Use Speech Recognition Events

The Microsoft Speech Platform includes events that provide notifications and return information about the status of speech recognition. Most speech recognition events are raised by the speech recognition engine while it is performing recognition. An application can register to receive notification of the events that it wants to process. In addition to subscribing to events, applications should use either a window message, callback function, or Win32 event to signal when speech events are available.

Note that both variations of callback functions as well as the window message notification require a window message pump to run on the thread that initialized the notification source. A callback function will only be called as the result of window message processing, and will always be called on the same thread that initialized the notify source.

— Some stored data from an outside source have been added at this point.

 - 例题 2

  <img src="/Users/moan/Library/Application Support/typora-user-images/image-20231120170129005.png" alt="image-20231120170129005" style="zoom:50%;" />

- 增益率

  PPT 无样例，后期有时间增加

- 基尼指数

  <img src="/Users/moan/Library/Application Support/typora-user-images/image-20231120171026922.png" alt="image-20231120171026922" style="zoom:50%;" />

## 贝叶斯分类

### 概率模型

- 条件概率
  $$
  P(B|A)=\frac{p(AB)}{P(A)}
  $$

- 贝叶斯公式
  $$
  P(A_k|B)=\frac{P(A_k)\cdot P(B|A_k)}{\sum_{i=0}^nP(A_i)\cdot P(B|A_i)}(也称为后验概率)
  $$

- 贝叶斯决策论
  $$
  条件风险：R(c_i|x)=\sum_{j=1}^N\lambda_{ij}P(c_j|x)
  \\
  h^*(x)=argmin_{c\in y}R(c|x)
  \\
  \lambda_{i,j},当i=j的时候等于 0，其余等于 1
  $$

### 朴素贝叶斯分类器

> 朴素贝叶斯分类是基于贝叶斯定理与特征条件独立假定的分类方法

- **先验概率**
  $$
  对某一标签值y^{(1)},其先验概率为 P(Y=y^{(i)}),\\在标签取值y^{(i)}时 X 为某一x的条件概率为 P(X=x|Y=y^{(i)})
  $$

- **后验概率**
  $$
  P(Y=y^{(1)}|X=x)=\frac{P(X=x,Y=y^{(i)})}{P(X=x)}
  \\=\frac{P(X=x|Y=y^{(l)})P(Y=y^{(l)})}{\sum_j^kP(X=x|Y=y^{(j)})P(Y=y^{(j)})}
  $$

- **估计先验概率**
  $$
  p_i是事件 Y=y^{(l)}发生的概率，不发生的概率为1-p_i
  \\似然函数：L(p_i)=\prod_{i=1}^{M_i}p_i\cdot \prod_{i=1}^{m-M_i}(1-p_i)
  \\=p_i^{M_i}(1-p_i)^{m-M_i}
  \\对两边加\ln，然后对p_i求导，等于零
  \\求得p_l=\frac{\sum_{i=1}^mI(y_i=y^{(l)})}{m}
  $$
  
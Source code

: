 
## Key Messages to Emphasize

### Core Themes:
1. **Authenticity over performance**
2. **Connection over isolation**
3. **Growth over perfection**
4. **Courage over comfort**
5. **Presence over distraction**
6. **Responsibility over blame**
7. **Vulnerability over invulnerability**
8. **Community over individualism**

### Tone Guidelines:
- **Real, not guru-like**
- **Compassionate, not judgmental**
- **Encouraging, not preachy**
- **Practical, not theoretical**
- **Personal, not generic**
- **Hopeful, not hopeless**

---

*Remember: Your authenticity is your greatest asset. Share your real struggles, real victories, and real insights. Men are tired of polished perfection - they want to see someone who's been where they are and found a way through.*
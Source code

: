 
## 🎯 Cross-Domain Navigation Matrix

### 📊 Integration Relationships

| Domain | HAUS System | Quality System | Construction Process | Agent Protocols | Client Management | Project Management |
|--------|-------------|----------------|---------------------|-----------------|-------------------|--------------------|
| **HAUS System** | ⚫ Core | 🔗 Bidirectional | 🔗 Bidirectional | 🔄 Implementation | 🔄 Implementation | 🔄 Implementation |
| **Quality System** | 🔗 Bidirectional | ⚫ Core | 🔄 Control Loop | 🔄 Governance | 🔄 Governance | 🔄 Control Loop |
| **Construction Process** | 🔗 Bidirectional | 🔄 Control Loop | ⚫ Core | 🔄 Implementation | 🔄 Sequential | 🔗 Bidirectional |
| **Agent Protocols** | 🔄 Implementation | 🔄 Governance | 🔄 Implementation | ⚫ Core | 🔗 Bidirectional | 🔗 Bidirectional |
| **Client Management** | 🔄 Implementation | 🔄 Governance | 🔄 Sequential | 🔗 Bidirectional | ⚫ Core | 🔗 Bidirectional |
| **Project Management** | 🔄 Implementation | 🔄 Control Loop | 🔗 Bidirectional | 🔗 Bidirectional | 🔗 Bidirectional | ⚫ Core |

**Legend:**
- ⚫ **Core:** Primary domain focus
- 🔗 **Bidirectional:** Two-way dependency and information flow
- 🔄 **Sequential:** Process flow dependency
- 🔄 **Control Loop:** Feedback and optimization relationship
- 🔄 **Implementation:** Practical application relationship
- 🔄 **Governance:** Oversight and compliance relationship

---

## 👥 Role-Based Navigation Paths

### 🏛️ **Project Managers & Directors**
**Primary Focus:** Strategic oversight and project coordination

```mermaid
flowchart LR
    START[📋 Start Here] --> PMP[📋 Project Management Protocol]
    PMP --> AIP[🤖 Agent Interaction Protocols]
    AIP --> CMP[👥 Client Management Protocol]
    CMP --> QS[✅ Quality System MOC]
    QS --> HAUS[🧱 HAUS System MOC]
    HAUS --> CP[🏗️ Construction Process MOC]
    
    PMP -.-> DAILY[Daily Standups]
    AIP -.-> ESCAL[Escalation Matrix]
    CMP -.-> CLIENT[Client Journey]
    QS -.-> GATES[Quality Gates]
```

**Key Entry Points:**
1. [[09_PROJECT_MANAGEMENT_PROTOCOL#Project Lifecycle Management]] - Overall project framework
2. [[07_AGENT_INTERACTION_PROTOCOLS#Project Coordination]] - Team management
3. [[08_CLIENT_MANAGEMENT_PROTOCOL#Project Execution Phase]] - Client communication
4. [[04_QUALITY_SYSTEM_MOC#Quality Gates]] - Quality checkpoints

However, using Win32 events for SAPI event notification does not require a window message pump.

Example

The following code excerpt subscribes to events that are raised when speech recognition begins and when the input stream ends, and establishes a Win32 event. `

// Subscribe to the speech recognition event and end stream event.
if (SUCCEEDED(hr))
{
ULONGLONG ullEventInterest = SPFEI(SPEI_RECOGNITION) | SPFEI(SPEI_END_SR_STREAM);
hr = cpContext->SetInterest(ullEventInterest, ullEventInterest);
}

// Establish a Win32 event to signal when speech events are available. HANDLE hSpeechNotifyEvent = INVALID_HANDLE_VALUE;

if (SUCCEEDED(hr)) { hr = cpContext->SetNotifyWin32Event(); }

if (SUCCEEDED(hr)) { hSpeechNotifyEvent = cpContext->GetNotifyEventHandle();

if (INVALID_HANDLE_VALUE == hSpeechNotifyEvent) { // Notification handle unsupported. hr = E_NOINTERFACE; } }

`

See the end of this topic for an example of a complete console application that subscribes to events, recognizes speech input, and processes events raised during speech recognition.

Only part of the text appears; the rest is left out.